Christmas is for obvious reasons a thoroughly Christian holiday, that overlies the darkest time of the year around the Winter solstice, which is the shortest day of the year with the least light in the Northern hemisphere. The morning after the Winter solstice the light begins to return, and this time was celebrated by Pagan cultures as a period of hope, new life, endless birth, death and rebirth. And because the Winter solstice was associated with new life and death a wide range of light-controlling deities emerged across ancient cultures to symbolize this momentous annual occasion.
Solstice science is not difficult and was practiced in Neolithic times. Vast stone built Neolithic monuments like Newgrange in Ireland, Stonehenge in England and Maeshowe in Orkney, were all aligned facing the place on the horizon where the sun rises on the solstice. This fact leads many archaeologists to conclude that these monuments and tombs served secondary religious purposes, wherein prehistoric people held rituals to symbolically capture the sun on its shortest day, to save the dying light, to assure survival.

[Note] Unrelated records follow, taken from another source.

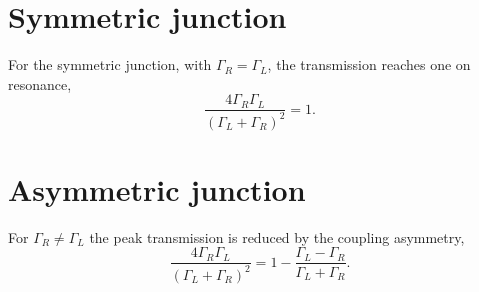 \documentclass{article}
\begin{document}
\section{Symmetric junction}
For the symmetric junction, with $\Gamma_R = \Gamma_L$, the transmission reaches one on resonance,
\begin{equation}
\frac{4\Gamma_R\Gamma_L}{(\Gamma_L+\Gamma_R)^2} = 1 .
\label{eq:sym}
\end{equation}
\section{Asymmetric junction}
For $\Gamma_R \neq \Gamma_L$ the peak transmission is reduced by the coupling asymmetry,
\begin{equation}
\frac{4\Gamma_R\Gamma_L}{(\Gamma_L+\Gamma_R)^2} = 1 - \frac{\Gamma_L-\Gamma_R}{\Gamma_L+\Gamma_R} .
\label{eq:asym}
\end{equation}
\end{document}
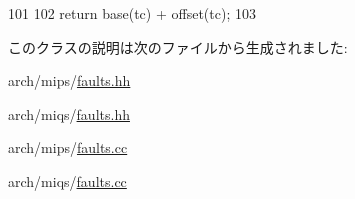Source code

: \begin{DoxyCode}
101     {
102         return base(tc) + offset(tc);
103     }
\end{DoxyCode}


このクラスの説明は次のファイルから生成されました:\begin{DoxyCompactItemize}
\item 
arch/mips/\hyperlink{arch_2mips_2faults_8hh}{faults.hh}\item 
arch/miqs/\hyperlink{arch_2miqs_2faults_8hh}{faults.hh}\item 
arch/mips/\hyperlink{arch_2mips_2faults_8cc}{faults.cc}\item 
arch/miqs/\hyperlink{arch_2miqs_2faults_8cc}{faults.cc}\end{DoxyCompactItemize}
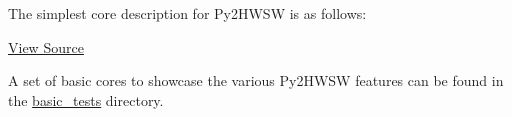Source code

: %

The simplest core description for Py2HWSW is as follows:


\href{https://github.com/IObundle/py2hwsw/blob/main/py2hwsw/lib/hardware/basic_tests/iob_and/iob_and.py}{View Source}

A set of basic cores to showcase the various Py2HWSW features can be found in
the \href{https://github.com/IObundle/py2hwsw/tree/main/py2hwsw/lib/hardware/basic_tests}{basic\_tests}
directory.
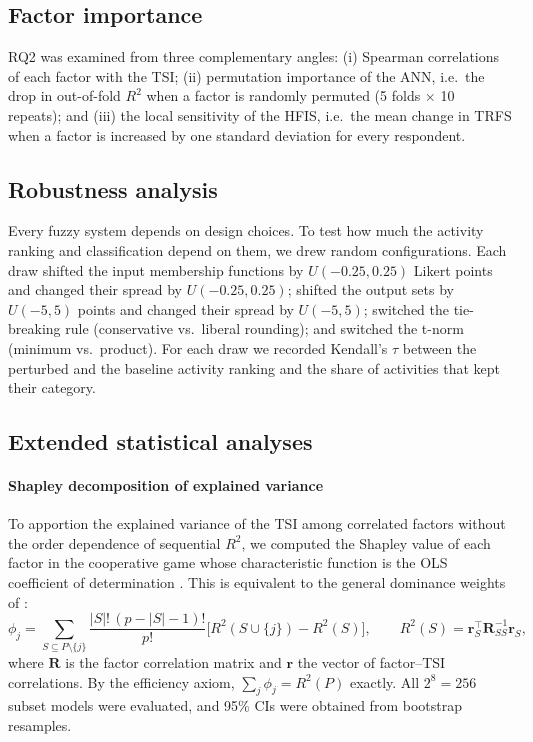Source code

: \documentclass[preprint,12pt,authoryear]{elsarticle}
\theoremstyle{remark}
\begin{document}
\subsection{Factor importance}
RQ2 was examined from three complementary angles: (i) Spearman correlations of each factor with the TSI; (ii) permutation importance of the ANN, i.e.\ the drop in out-of-fold $R^2$ when a factor is randomly permuted (5 folds $\times$ 10 repeats); and (iii) the local sensitivity of the HFIS, i.e.\ the mean change in TRFS when a factor is increased by one standard deviation for every respondent.

\subsection{Robustness analysis}
Every fuzzy system depends on design choices. To test how much the activity ranking and classification depend on them, we drew \RobDraws{} random configurations. Each draw shifted the input membership functions by $U(-0.25,0.25)$ Likert points and changed their spread by $U(-0.25,0.25)$; shifted the output sets by $U(-5,5)$ points and changed their spread by $U(-5,5)$; switched the tie-breaking rule (conservative vs.\ liberal rounding); and switched the t-norm (minimum vs.\ product). For each draw we recorded Kendall's $\tau$ between the perturbed and the baseline activity ranking and the share of activities that kept their category.

\subsection{Extended statistical analyses}
\label{sec:extended-methods}
\paragraph{Shapley decomposition of explained variance} To apportion the explained variance of the TSI among correlated factors without the order dependence of sequential $R^2$, we computed the Shapley value of each factor in the cooperative game whose characteristic function is the OLS coefficient of determination \citep{lipovetsky2001}. This is equivalent to the general dominance weights of \citet{budescu1993}:
\begin{equation}
\phi_j=\sum_{S\subseteq P\setminus\{j\}}\frac{|S|!\,(p-|S|-1)!}{p!}\Big[R^2(S\cup\{j\})-R^2(S)\Big],\qquad R^2(S)=\mathbf{r}_S^{\top}\mathbf{R}_{SS}^{-1}\mathbf{r}_S,
\label{eq:shapley}
\end{equation}
where $\mathbf{R}$ is the factor correlation matrix and $\mathbf{r}$ the vector of factor--TSI correlations. By the efficiency axiom, $\sum_j\phi_j=R^2(P)$ exactly. All $2^8=256$ subset models were evaluated, and 95\% CIs were obtained from \ShapB{} bootstrap resamples.
\end{document}
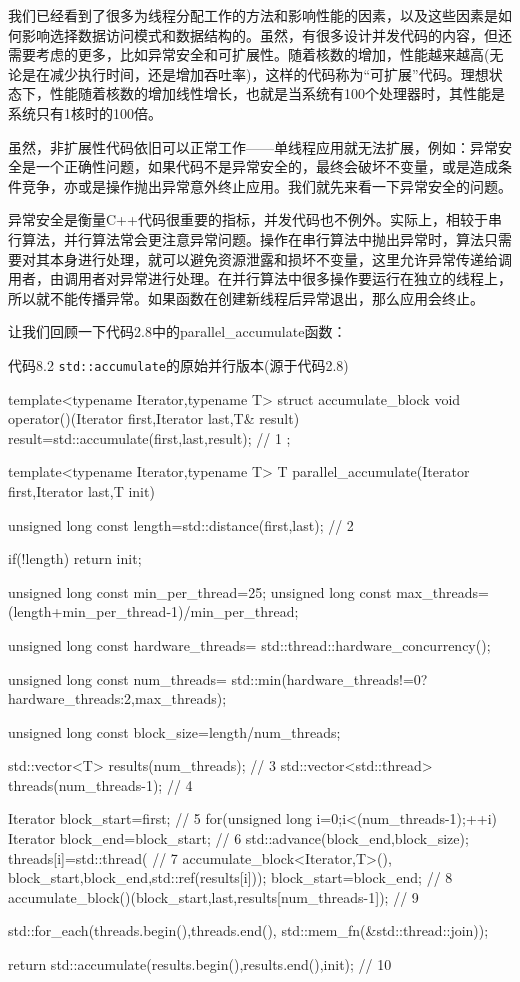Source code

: 
我们已经看到了很多为线程分配工作的方法和影响性能的因素，以及这些因素是如何影响选择数据访问模式和数据结构的。虽然，有很多设计并发代码的内容，但还需要考虑的更多，比如异常安全和可扩展性。随着核数的增加，性能越来越高(无论是在减少执行时间，还是增加吞吐率)，这样的代码称为“可扩展”代码。理想状态下，性能随着核数的增加线性增长，也就是当系统有100个处理器时，其性能是系统只有1核时的100倍。

虽然，非扩展性代码依旧可以正常工作——单线程应用就无法扩展，例如：异常安全是一个正确性问题，如果代码不是异常安全的，最终会破坏不变量，或是造成条件竞争，亦或是操作抛出异常意外终止应用。我们就先来看一下异常安全的问题。


异常安全是衡量C++代码很重要的指标，并发代码也不例外。实际上，相较于串行算法，并行算法常会更注意异常问题。操作在串行算法中抛出异常时，算法只需要对其本身进行处理，就可以避免资源泄露和损坏不变量，这里允许异常传递给调用者，由调用者对异常进行处理。在并行算法中很多操作要运行在独立的线程上，所以就不能传播异常。如果函数在创建新线程后异常退出，那么应用会终止。

让我们回顾一下代码2.8中的parallel\_accumulate函数：

代码8.2 \texttt{std::accumulate}的原始并行版本(源于代码2.8)

\begin{cpp}
template<typename Iterator,typename T>
struct accumulate_block
{
  void operator()(Iterator first,Iterator last,T& result)
  {
    result=std::accumulate(first,last,result);  // 1
  }
};

template<typename Iterator,typename T>
T parallel_accumulate(Iterator first,Iterator last,T init)
{
  unsigned long const length=std::distance(first,last);  // 2

  if(!length)
    return init;

  unsigned long const min_per_thread=25;
  unsigned long const max_threads=
    (length+min_per_thread-1)/min_per_thread;

  unsigned long const hardware_threads=
    std::thread::hardware_concurrency();

  unsigned long const num_threads=
    std::min(hardware_threads!=0?hardware_threads:2,max_threads);

  unsigned long const block_size=length/num_threads;

  std::vector<T> results(num_threads);  // 3
  std::vector<std::thread> threads(num_threads-1);  // 4

  Iterator block_start=first;  // 5
  for(unsigned long i=0;i<(num_threads-1);++i)
  {
    Iterator block_end=block_start;  // 6
    std::advance(block_end,block_size);
    threads[i]=std::thread(  // 7
      accumulate_block<Iterator,T>(),
      block_start,block_end,std::ref(results[i]));
    block_start=block_end;  // 8
  }
  accumulate_block()(block_start,last,results[num_threads-1]);  // 9

  std::for_each(threads.begin(),threads.end(),
    std::mem_fn(&std::thread::join));

  return std::accumulate(results.begin(),results.end(),init);  // 10
}
\end{cpp}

The Winter solstice officially marks the beginning of the Winter season which ends on the Spring ( vernal) equinox on March 20 or 21 in the Northern hemisphere and on September 22 or 23 in the Southern hemisphere. The Summer solstice, around 20 or 21 June, happens when the Sun reaches its highest position in the sky for the Northern hemisphere and the Winter solstice, also known as the ‘hibernal solstice, December 21 or 22, is the day with the shortest period of daylight and longest night of the year, when the Sun is at its lowest daily maximum elevation in the sky in the Northern hemisphere. Obviously, the opposites apply to the Southern hemisphere where Winter falls in June-July and Summer in December.